System Design

The general idea is to have a multi cluster architecture with centralized scheduling. There are three kind of nodes:

  • Central manager nodes
  • Data nodes
  • Computational worker nodes

An overview of the system can be seen in Figure 1.


Figure 1 Global system overview

Central Managers

The central managers are the most intelligent nodes of the system and coordinate the whole system. Central managers keep track which datasets are stored on which data nodes, and handle the requests for certain analyses on a dataset. They also take care of splitting a task into multiple subtasks, which can be distributed across workers.

Central managers store a lot of metadata, and the idea is to replicate this data on all central managers. This data is stored in a PostgreSQL database, and using pgPool-II [pgpool] it is possible to setup the replication system. The persistent messaging middleware also runs on the central manager, and in our case we use RabbitMQ [rabbitmq] as our message queue.
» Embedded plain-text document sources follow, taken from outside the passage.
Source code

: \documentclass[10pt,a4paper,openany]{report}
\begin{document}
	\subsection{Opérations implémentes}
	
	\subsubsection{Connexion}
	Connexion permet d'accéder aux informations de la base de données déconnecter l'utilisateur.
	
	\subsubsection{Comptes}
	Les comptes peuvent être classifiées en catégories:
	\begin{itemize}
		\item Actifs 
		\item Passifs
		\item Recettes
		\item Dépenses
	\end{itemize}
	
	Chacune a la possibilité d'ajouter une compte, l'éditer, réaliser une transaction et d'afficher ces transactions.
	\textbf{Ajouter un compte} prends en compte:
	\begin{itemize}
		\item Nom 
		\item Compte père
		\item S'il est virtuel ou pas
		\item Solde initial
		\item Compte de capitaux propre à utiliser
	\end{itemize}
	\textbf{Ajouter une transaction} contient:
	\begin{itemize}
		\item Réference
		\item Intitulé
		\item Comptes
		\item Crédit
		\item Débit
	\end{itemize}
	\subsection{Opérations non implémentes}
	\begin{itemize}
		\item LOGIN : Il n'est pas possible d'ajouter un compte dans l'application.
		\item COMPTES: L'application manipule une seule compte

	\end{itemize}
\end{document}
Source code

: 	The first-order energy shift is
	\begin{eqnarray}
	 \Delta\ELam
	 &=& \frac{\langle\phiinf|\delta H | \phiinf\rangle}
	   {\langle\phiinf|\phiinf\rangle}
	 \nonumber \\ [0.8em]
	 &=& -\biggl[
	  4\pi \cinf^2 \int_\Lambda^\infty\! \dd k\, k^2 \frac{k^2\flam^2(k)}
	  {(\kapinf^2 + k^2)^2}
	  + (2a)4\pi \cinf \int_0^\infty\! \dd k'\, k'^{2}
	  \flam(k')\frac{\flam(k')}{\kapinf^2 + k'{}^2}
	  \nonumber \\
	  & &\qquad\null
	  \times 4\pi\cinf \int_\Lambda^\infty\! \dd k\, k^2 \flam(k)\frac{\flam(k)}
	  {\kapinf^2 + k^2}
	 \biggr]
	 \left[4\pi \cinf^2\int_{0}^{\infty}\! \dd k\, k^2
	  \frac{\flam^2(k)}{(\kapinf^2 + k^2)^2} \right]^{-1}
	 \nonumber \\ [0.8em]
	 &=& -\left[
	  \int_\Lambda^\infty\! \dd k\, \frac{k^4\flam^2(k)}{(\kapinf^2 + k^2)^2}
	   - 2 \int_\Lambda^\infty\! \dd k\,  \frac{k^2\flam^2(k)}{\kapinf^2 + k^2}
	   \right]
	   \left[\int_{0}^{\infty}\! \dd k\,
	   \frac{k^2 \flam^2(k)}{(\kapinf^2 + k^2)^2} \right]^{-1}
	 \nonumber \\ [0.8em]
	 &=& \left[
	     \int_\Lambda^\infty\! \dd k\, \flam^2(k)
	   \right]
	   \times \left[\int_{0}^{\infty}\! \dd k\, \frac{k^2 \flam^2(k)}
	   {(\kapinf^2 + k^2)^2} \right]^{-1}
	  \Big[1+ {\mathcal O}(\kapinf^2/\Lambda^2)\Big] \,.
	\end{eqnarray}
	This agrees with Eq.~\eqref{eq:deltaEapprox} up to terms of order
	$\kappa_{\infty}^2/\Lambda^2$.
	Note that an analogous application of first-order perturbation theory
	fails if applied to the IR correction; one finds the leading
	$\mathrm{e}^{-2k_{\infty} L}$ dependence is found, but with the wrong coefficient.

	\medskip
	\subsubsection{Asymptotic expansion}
RabbitMQ has built in functionality to share message queues across multiple nodes, and keep those queues consistent.

We assume all nodes will be located in the same data center (it is a distributed system for a single company or research group), and therefore the chance of a network partition is considered low.

Data Nodes

All datasets are stored on dedicated “data nodes”. To prevent any data loss, and to retain high availability/access of the data, the central manager makes sure that each dataset is stored on multiple different nodes. Clients communicate with the central manager about where to store initial new data, however the transfer is done directly from client to data node to not unnecessary increase data transfers. We specified in our fault tolerant requirements that the system should be tolerant to at most one unavailable node of each type, and thus each dataset is stored on two data nodes.

Data nodes are a simple distributed file system, but they also provides some more intelligent functionality. They can calculate proper byte offsets to split a file into multiple chunks for a limited set of file types. We do this calculation on the data node, because otherwise you would need to transfer the possibly large dataset to another node.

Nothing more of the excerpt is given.